Curtis and Josh headed to the place they knew best, the Red River. Despite a massive manhunt with hundreds of lawmen from Texas and Oklahoma, the escapees traced their way through gullies and dry washes back to Belknap Creek, hiding in caves along the river bottom. Heather Rich’s killers went unseen for more than a week, holing up in a hunting cabin, then stealing a flatbed truck and a .22-caliber revolver from Dennis Wayne Goss’s parents’ home. Up and down the river, people loaded their guns and stayed indoors, while local law enforcement braced for a bloody shoot-out. But after nine days on the lam, Curtis and Josh found themselves surrounded by dozens of lawmen at a convenience store in Ardmore, Oklahoma, and surrendered after six hours of negotiation with the FBI. As Curtis was being led away in handcuffs, he locked eyes with Jefferson County sheriff Stan Barnes. "I’ll be seeing you again," Curtis told him with a cocky smile. Several weeks later prison guards thwarted yet another escape when they discovered that Josh’s mother, Cherese, had slipped Curtis and Josh hacksaw blades hidden inside two Bibles. She is in jail, awaiting trial.

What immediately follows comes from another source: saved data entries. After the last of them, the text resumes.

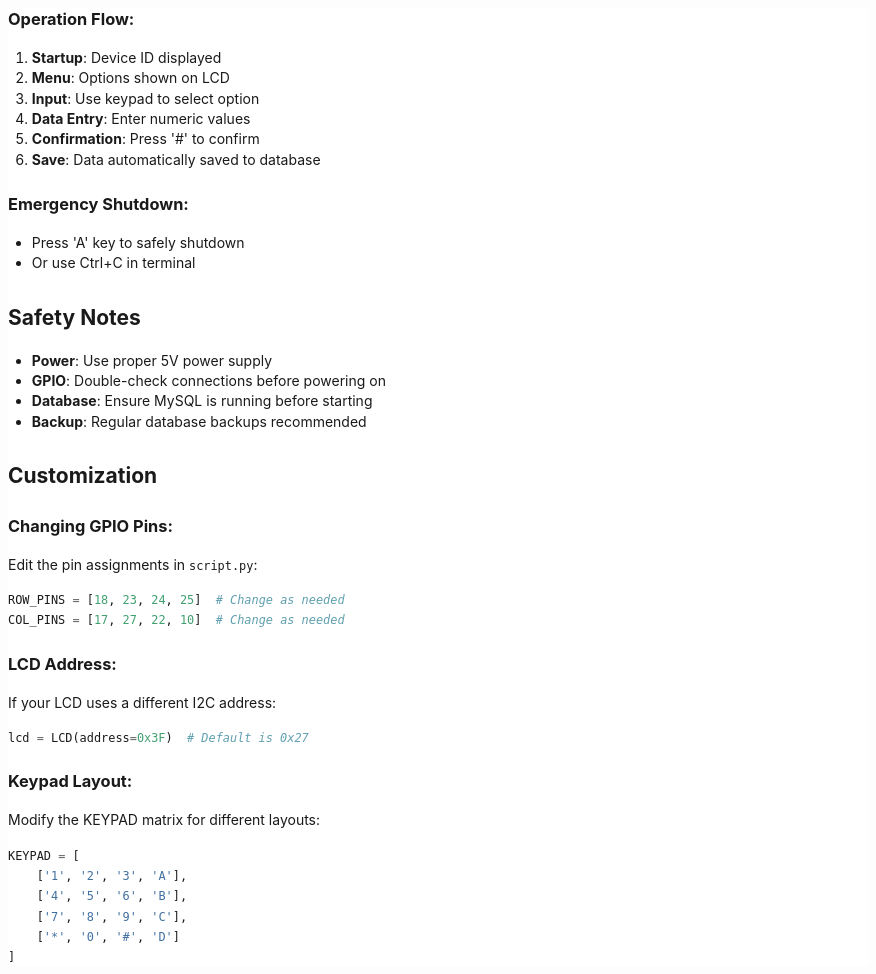 ### Operation Flow:
1. **Startup**: Device ID displayed
2. **Menu**: Options shown on LCD
3. **Input**: Use keypad to select option
4. **Data Entry**: Enter numeric values
5. **Confirmation**: Press '#' to confirm
6. **Save**: Data automatically saved to database

### Emergency Shutdown:
- Press 'A' key to safely shutdown
- Or use Ctrl+C in terminal

## Safety Notes

- **Power**: Use proper 5V power supply
- **GPIO**: Double-check connections before powering on
- **Database**: Ensure MySQL is running before starting
- **Backup**: Regular database backups recommended

## Customization

### Changing GPIO Pins:
Edit the pin assignments in `script.py`:
```python
ROW_PINS = [18, 23, 24, 25]  # Change as needed
COL_PINS = [17, 27, 22, 10]  # Change as needed
```

### LCD Address:
If your LCD uses a different I2C address:
```python
lcd = LCD(address=0x3F)  # Default is 0x27
```

### Keypad Layout:
Modify the KEYPAD matrix for different layouts:
```python
KEYPAD = [
    ['1', '2', '3', 'A'],
    ['4', '5', '6', 'B'],
    ['7', '8', '9', 'C'],
    ['*', '0', '#', 'D']
]
```  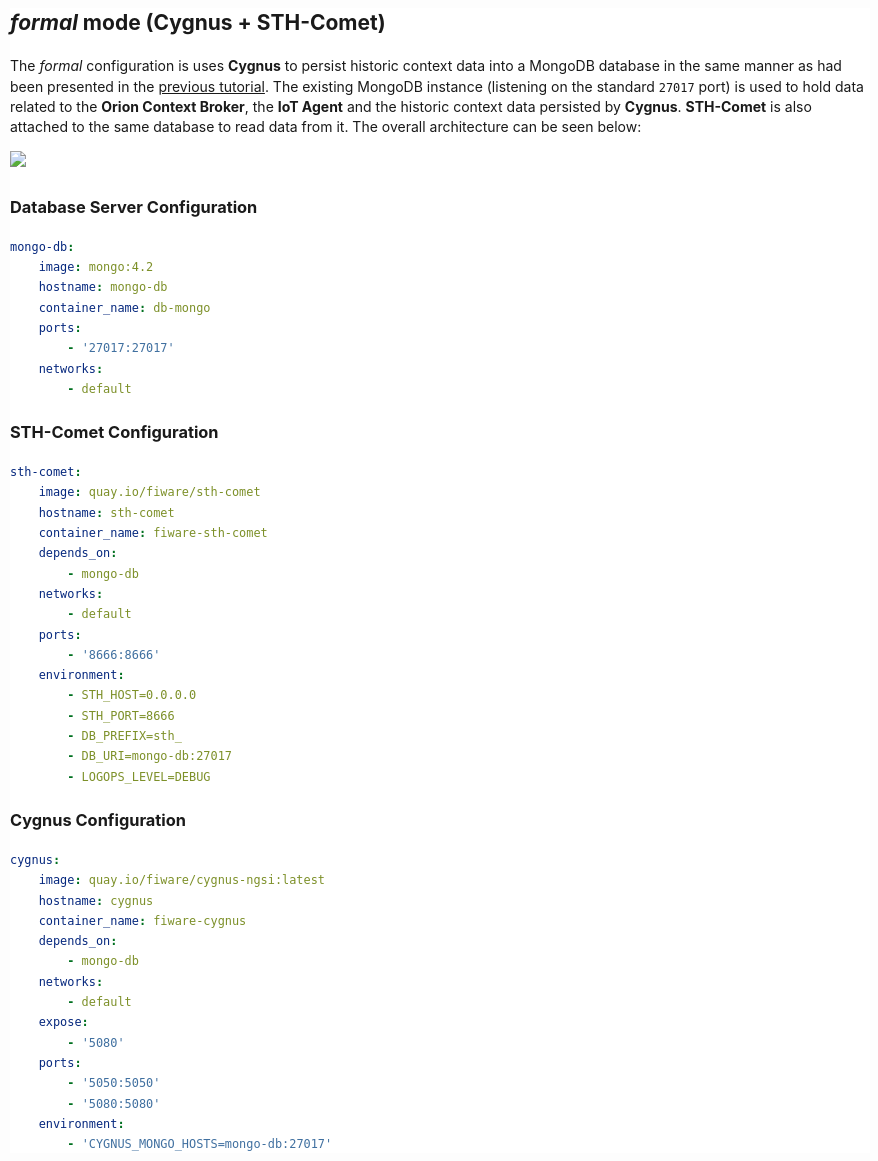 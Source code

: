 ## _formal_ mode (Cygnus + STH-Comet)

The _formal_ configuration is uses **Cygnus** to persist historic context data into a MongoDB database in the same
manner as had been presented in the [previous tutorial](historic-context-flume.md). The existing MongoDB instance
(listening on the standard `27017` port) is used to hold data related to the **Orion Context Broker**, the **IoT Agent**
and the historic context data persisted by **Cygnus**. **STH-Comet** is also attached to the same database to read data
from it. The overall architecture can be seen below:

![](https://fiware.github.io/tutorials.Short-Term-History/img/cygnus-sth-comet.png)

<h3>Database Server Configuration</h3>

```yaml
mongo-db:
    image: mongo:4.2
    hostname: mongo-db
    container_name: db-mongo
    ports:
        - '27017:27017'
    networks:
        - default
```

<h3>STH-Comet Configuration</h3>

```yaml
sth-comet:
    image: quay.io/fiware/sth-comet
    hostname: sth-comet
    container_name: fiware-sth-comet
    depends_on:
        - mongo-db
    networks:
        - default
    ports:
        - '8666:8666'
    environment:
        - STH_HOST=0.0.0.0
        - STH_PORT=8666
        - DB_PREFIX=sth_
        - DB_URI=mongo-db:27017
        - LOGOPS_LEVEL=DEBUG
```

<h3>Cygnus Configuration</h3>

```yaml
cygnus:
    image: quay.io/fiware/cygnus-ngsi:latest
    hostname: cygnus
    container_name: fiware-cygnus
    depends_on:
        - mongo-db
    networks:
        - default
    expose:
        - '5080'
    ports:
        - '5050:5050'
        - '5080:5080'
    environment:
        - 'CYGNUS_MONGO_HOSTS=mongo-db:27017'
```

Sheriff Barnes has reopened the investigation into Dennis Wayne Goss’s death, which was ruled a suicide by his predecessor. "Goss was a good friend of Curtis Gambill’s, and he was shot one week before Heather," Barnes says. "It was made to look like a suicide, but the shell casing next to him didn’t match the wadding found in his head wound. He’d told his dad he feared for his life." Barnes believes there is a connection between the two deaths. "Heather might have known something she wasn’t supposed to about the Goss murder." His opinion is widely shared around Waurika.

Now 23, Randy has tried hard to put distance between himself and the boy he was that night on Belknap Creek. While his co-defendants were classified as some of Texas’ most ill-behaved inmates even before the jailbreak, Randy has a spotless record. He now works on the prison garden crew, digging flower beds and pruning shrubs. "Heather is the first thing I think of in the morning and the last thing at night," he says. "I punish myself worse than anything in this prison ever could."

Gail and Duane divorced after the murder; the pain of memory was too great, she says. Both have moved away from Waurika and the bridge at Belknap Creek. It is still pocked with the buckshot that tore apart Heather’s body and scarred with tiny fissures that fan out along the bridge’s concrete edge. There, in faded blue spray paint, someone has scrawled the word "murderers." The creek, a deep blue ribbon shaded by hackberry and pecan trees, is a place of unlikely beauty; when the wind blows through the switchgrass lining its banks, ruffling the surface of the water, it is hard to believe that a crime of such horror could have happened in such a serene spot.

The creek appears in Gail’s nightmares, which have haunted her from the day Heather was found dead. In the dream, Heather is lying in the creek. She is alive, and she is begging for help. She is only a few feet away in the cold water. Gail holds out her hands, grasping for her daughter. But she can’t reach her. Heather is too far away.